Recent Working Papers
Price Discrimination through Refund Contracts in Airlines (with Paan Jindapon), revise and resubmit.
Abstract |
Paper AEA09 |
Paan Jindapon
We show how a monopoly airline uses two ticket types, refundable and non-refundable,
to screen consumers with different willingness to pay. Our theoretical model suggests
that the difference between these two fares consists of refundability value and price
discrimination, and the fare difference diminishes as risk-averse passengers learn about
their individual demand uncertainty. Using an original dataset, we find that, after controlling
for unobserved seat- and flight-specific characteristics, the empirical evidence
from the U.S. airline industry supports our theory.
Stochastic Peak-load Pricing and Aggregate Demand Learning in Airlines, revise and resubmit.
Abstract |
Paper
Airlines sell tickets in advance when there is uncertainty about the aggregate demand. Dynamic pricing is important because in low demand flights unsold tickets are of little value after departure and in high demand flights some high valuation consumers may be rationed.
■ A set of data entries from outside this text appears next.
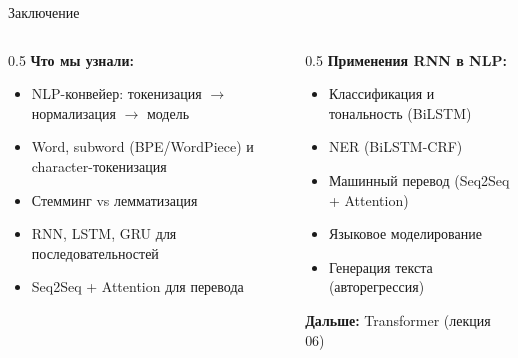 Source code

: \documentclass[aspectratio=169, 9pt]{beamer}
\begin{document}
\begin{frame}{Заключение}
  \begin{columns}[T]
    \begin{column}{0.5\textwidth}
      \textbf{Что мы узнали:}
      \begin{itemize}
        \item NLP-конвейер: токенизация $\to$ нормализация $\to$ модель
        \item Word, subword (BPE/WordPiece) и character-токенизация
        \item Стемминг vs лемматизация
        \item RNN, LSTM, GRU для последовательностей
        \item Seq2Seq + Attention для перевода
      \end{itemize}
    \end{column}
    \begin{column}{0.5\textwidth}
      \textbf{Применения RNN в NLP:}
      \begin{itemize}
        \item Классификация и тональность (BiLSTM)
        \item NER (BiLSTM-CRF)
        \item Машинный перевод (Seq2Seq + Attention)
        \item Языковое моделирование
        \item Генерация текста (авторегрессия)
      \end{itemize}
      
      \vspace{0.5em}
      \textbf{Дальше:} Transformer (лекция 06)
    \end{column}
  \end{columns}
\end{frame}
\end{document}
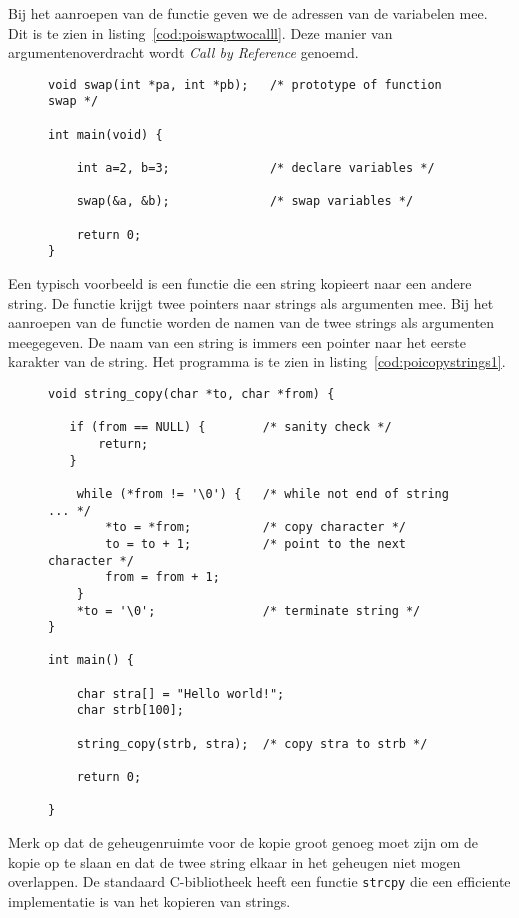 Bij het aanroepen van de functie geven we de adressen van de variabelen mee. Dit is te zien in listing~\ref{cod:poiswaptwocalll}. Deze manier van argumentenoverdracht wordt \textsl{Call by Reference} genoemd.

\begin{figure}[!ht]
\begin{lstlisting}[caption=Aanroep van de functie.,label=cod:poiswaptwocalll]
void swap(int *pa, int *pb);   /* prototype of function swap */

int main(void) {

    int a=2, b=3;              /* declare variables */

    swap(&a, &b);              /* swap variables */

    return 0;
}
\end{lstlisting}
\end{figure}

Een typisch voorbeeld is een functie die een string kopieert naar een andere string. De functie krijgt twee pointers naar strings als argumenten mee. Bij het aanroepen van de functie worden de namen van de twee strings als argumenten meegegeven. De naam van een string is immers een pointer naar het eerste karakter van de string. Het programma is te zien in listing~\ref{cod:poicopystrings1}.

\begin{figure}[!ht]
\begin{lstlisting}[caption=Functie voor het kopieren van een string.,label=cod:poicopystrings1]
void string_copy(char *to, char *from) {

   if (from == NULL) {        /* sanity check */
       return;
   }

    while (*from != '\0') {   /* while not end of string ... */
        *to = *from;          /* copy character */
        to = to + 1;          /* point to the next character */
        from = from + 1;
    }
    *to = '\0';               /* terminate string */
}

int main() {

    char stra[] = "Hello world!";
    char strb[100];

    string_copy(strb, stra);  /* copy stra to strb */

	return 0;

}
\end{lstlisting}
\end{figure}

Merk op dat de geheugenruimte voor de kopie groot genoeg moet zijn om de kopie op te slaan en dat de twee string elkaar in het geheugen niet mogen overlappen. De standaard C-bibliotheek heeft een functie \texttt{strcpy} die een efficiente implementatie is van het kopieren van strings.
Using a unique panel of U.S. airline fares and seat inventories at the ticket level, this paper shows that airlines learn about the aggregate demand as sales progress and departure date nears. The paper finds strong empirical support to stochastic peak-load pricing, showing that carriers set higher fares when demand is more likely to exceed capacity.
Price Dispersion under Costly Capacity and Demand Uncertainty (with Li Gan), NBER working paper 13075
Abstract |
Paper NBER |
Li Gan
This paper tests the empirical importance of the price dispersion predictions of the Prescott-Eden-Dana (PED) models.
Equilibrium price dispersion is derived in a setting with costly capacity and demand uncertainty where different
fares can be explained by the different selling probabilities. The PED models predict that a lower selling probability
leads to a higher price. Moreover, this effect is larger in more competitive markets. Despite its applications to
several important market phenomena, there exists little empirical evidence supporting the PED models, mostly because
of the difficulty of coming up with an appropriate measure of the selling probabilities. Using a unique panel of U.S.
airline fares and seat inventories, we find evidence that strongly supports both predictions of the models. After
controlling for the effect of aggregate demand uncertainty on fares, we also obtain evidence of second degree price
discrimination in the form of advance-purchase discounts.
Other Working Papers
Are Airlines Price Discriminating? Tourist versus Business Travelers, 2006
Abstract
Abstract available upon request.
Imperfect Detection of Tax Evasion in a Corrupt Tax Administration, 2006
Abstract |
Paper
Despite the empirical evidence that shows that tax audits are imperfect,
the standard assumption in the literature is that all tax evasion
is detected once the taxpayer is audited. This article models the existence
of imperfect detection of tax evasion motivated in a corrupt
tax administration. The model finds that corruption gives auditors incentives
to discover more evasion. Consistent with previous literature,
fines and audit probabilities both have a positive effect on compliance.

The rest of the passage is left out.